On 10 February 2014 08:48, Edward d'Auvergne <edward@xxxxxxxxxxxxx> wrote:

Hi Martin,

I've been thinking about this one for quite a while and there are some
complications.  The problem is with the mapping of molecules in the
relax data store and the original PDB chain IDs.  For example, if you
start with a PDB file with 3 chains but only load the structure with
chain ID B, then there will only be one structure in the internal
structural object.  Using relax's current logic, this would map to
chain ID A so the result would be a very confusing for user.

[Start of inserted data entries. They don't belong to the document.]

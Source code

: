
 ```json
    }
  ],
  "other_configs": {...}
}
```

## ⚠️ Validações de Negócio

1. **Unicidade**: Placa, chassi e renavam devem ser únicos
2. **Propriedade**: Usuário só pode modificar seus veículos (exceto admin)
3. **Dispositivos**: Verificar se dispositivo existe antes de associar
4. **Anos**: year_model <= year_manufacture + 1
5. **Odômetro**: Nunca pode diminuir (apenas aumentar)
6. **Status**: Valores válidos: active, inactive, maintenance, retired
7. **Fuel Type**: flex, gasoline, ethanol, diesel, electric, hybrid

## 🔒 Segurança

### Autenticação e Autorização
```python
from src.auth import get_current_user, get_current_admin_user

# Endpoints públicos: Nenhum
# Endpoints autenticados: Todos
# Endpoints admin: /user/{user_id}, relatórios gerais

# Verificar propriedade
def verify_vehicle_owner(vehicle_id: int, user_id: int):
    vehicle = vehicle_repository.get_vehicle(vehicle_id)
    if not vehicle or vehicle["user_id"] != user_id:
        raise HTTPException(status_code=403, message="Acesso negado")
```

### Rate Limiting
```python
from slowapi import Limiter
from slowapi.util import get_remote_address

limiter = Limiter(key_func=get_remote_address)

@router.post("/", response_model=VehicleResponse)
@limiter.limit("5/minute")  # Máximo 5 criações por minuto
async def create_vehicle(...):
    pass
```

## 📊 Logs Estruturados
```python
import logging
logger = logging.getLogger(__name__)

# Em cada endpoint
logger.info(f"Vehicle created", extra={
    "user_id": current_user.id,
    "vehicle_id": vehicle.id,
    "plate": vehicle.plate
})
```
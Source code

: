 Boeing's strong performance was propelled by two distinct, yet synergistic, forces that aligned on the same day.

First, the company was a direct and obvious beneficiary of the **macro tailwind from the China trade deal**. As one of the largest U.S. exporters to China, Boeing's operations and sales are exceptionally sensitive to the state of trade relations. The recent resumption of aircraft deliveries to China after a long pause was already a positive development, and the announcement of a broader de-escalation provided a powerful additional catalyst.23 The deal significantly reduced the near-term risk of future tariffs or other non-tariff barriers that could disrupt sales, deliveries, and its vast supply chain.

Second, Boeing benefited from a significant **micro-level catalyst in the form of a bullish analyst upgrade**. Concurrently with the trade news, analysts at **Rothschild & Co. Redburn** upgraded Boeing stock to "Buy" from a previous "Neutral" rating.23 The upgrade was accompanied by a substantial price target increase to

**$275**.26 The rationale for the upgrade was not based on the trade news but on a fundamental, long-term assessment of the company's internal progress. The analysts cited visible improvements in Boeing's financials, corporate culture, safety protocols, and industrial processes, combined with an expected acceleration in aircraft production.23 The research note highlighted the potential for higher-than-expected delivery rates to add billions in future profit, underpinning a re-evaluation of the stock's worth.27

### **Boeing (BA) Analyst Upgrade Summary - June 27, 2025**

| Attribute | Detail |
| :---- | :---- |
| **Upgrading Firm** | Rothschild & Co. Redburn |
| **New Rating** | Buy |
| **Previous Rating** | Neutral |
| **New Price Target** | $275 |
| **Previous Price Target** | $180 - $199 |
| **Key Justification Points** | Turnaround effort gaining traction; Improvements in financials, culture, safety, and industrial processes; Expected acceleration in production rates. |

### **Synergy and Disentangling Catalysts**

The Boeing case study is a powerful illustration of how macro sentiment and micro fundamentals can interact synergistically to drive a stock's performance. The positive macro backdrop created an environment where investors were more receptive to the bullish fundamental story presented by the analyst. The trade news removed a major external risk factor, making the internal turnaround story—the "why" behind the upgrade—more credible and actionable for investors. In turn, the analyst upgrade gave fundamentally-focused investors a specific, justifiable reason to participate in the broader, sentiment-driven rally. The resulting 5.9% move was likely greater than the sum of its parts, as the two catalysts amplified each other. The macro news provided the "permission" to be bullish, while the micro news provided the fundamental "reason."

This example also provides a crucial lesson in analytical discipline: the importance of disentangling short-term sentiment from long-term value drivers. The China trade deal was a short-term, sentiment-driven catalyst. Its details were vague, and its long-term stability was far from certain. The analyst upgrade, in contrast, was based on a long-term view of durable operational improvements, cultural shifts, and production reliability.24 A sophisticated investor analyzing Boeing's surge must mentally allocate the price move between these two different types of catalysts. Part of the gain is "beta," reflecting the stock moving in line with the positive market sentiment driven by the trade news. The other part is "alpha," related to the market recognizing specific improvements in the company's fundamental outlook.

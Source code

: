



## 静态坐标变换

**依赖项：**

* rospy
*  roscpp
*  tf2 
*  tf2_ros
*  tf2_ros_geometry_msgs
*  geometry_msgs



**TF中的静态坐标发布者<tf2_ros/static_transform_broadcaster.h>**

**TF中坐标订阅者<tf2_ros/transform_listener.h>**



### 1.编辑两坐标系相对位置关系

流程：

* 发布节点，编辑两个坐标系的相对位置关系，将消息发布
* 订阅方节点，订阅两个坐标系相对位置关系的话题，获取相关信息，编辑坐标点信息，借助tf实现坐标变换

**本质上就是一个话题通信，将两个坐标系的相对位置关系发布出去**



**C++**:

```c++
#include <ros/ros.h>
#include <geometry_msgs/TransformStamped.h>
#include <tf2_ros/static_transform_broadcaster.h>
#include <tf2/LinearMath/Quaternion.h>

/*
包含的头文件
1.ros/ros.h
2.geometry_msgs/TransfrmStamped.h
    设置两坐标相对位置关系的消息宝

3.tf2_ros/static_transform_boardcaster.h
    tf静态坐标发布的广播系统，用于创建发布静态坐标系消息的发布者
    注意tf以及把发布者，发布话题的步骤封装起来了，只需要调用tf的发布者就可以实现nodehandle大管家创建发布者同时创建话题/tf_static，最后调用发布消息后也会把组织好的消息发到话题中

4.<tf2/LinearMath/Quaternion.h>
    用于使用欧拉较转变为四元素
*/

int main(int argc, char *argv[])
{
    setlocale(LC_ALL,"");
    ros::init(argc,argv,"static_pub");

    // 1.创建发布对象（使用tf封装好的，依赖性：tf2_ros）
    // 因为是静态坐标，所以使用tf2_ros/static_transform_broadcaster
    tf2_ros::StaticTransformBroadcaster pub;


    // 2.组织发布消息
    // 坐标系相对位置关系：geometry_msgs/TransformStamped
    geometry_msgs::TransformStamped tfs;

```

For relax to create valid PDB files, the original chain IDs have to be
forgotten (though they are stored in the cdp.structure object).  You
cannot load in a structure with chain ID B and write out its atoms
with chain ID B, because you could load into the relax data store a
second PDB file with a molecule with the chain ID of B as well.
Therefore the current relax logic is that each loaded molecule is
reassigned a chain ID from A to Z (followed by 0-9 and then a-z, as
specified at http://www.wwpdb.org/procedure.html#toc_4) - this is
mandated by the PDB standard.  So if you load in molecules from random
sources, they will be given the IDs A, B, C, etc. when using the
structure.write_pdb user function.  It is important to note that with
the relax structure user functions, you can convert one PDB file with
X models into one model with X structures in relax, or you can convert
X PDB structures into X models of one structure in relax.  This
important ability really complicates the molecule to molecule mapping.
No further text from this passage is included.